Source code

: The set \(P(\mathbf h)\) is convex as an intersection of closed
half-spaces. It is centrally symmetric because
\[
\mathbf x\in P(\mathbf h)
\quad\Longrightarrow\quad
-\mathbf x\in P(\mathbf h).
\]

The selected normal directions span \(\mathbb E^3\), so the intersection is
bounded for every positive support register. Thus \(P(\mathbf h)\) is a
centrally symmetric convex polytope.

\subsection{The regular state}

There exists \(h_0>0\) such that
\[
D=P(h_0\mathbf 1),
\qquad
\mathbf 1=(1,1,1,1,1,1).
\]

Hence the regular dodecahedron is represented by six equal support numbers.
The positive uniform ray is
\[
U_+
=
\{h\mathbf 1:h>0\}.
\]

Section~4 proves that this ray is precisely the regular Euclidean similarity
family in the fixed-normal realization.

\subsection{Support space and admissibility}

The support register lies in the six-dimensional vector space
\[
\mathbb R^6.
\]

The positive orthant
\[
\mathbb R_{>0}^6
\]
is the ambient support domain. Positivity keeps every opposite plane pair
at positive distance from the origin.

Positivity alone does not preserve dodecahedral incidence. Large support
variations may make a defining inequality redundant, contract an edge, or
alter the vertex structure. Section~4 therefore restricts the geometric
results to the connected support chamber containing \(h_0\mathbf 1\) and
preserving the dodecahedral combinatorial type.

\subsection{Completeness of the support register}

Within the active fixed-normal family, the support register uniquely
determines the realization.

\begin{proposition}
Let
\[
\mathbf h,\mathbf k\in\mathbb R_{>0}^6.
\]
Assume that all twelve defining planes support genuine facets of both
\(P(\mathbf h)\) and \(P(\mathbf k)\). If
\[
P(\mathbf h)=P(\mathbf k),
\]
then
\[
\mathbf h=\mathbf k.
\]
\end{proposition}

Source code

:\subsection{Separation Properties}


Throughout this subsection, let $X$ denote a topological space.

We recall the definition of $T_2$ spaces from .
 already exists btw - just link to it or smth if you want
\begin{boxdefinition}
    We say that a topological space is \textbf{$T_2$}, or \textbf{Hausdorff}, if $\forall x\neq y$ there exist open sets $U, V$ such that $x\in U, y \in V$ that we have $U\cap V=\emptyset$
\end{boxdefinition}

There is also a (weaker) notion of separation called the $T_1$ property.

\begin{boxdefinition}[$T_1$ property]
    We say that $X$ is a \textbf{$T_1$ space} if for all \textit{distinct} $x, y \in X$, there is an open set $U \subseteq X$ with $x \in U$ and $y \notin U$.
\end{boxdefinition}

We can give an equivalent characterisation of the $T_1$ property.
═══
Task objective:
For the listing above, give the number of lines in which the string "property" occurs, and nothing else.

Response to the exercise:
3